■ **What the exercise asks**:
Copy out, from the data below, each line in which the word "documentclass" occurs.
== Segment start ==
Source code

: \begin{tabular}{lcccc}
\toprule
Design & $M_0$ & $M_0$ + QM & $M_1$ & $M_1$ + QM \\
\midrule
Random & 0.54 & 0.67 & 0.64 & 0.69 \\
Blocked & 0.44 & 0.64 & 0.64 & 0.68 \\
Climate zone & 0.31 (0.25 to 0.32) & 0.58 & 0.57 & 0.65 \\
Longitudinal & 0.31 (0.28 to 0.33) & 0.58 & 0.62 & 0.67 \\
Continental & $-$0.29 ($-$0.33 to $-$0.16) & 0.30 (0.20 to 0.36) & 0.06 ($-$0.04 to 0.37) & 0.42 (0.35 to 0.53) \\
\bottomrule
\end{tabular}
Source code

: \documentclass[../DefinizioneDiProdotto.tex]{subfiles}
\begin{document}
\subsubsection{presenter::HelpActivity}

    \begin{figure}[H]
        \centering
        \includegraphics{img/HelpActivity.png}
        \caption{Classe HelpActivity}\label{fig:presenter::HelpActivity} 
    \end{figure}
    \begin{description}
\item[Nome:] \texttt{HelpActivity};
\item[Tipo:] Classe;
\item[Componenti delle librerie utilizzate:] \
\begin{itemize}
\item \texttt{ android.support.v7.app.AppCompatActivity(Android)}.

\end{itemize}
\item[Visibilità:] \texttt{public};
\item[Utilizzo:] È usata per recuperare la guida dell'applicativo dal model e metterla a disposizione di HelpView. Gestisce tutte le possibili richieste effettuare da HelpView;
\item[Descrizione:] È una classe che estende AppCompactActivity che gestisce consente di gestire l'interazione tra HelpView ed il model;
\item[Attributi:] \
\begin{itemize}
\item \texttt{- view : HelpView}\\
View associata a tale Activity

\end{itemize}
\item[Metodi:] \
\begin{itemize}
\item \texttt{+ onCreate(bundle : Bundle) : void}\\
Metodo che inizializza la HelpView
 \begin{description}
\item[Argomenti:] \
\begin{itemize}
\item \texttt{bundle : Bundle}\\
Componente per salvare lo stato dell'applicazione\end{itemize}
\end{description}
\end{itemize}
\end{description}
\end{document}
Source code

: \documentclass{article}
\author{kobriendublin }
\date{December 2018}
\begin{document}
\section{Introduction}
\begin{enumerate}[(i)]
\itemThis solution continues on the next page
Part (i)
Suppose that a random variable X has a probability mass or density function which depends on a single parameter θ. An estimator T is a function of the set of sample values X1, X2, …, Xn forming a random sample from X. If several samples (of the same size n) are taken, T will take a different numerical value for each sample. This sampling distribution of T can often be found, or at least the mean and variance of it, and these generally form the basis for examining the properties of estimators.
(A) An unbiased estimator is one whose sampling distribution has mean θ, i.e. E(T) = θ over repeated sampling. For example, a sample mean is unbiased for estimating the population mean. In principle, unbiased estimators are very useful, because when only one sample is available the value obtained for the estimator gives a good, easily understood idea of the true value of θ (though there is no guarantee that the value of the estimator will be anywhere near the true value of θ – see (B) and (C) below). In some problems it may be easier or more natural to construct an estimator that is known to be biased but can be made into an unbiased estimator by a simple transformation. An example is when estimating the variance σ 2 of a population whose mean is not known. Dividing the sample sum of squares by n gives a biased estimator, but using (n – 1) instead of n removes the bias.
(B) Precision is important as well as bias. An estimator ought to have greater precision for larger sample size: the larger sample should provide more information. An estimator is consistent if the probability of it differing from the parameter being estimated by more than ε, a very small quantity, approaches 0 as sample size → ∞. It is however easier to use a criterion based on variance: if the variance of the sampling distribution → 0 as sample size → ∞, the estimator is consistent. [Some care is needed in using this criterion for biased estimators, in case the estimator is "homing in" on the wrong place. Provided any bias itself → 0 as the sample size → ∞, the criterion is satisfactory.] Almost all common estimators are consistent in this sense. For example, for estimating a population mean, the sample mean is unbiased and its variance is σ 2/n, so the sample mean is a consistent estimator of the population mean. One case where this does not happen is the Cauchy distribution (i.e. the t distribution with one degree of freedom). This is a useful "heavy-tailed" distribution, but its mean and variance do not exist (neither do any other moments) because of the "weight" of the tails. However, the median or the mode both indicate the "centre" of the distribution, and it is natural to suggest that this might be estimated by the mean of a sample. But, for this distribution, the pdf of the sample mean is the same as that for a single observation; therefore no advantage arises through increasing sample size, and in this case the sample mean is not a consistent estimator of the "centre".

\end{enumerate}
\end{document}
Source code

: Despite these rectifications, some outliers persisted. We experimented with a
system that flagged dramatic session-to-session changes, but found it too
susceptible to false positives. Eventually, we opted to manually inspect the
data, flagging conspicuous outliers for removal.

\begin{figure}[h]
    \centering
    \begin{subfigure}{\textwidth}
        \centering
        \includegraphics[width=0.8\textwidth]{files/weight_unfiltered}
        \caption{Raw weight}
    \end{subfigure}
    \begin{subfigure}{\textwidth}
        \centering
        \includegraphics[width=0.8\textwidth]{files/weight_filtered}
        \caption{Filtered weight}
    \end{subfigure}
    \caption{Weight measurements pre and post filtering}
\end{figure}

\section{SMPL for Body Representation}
== Segment end ==
■ **Completed exercise**:
: \documentclass[../DefinizioneDiProdotto.tex]{subfiles}
: \documentclass{article}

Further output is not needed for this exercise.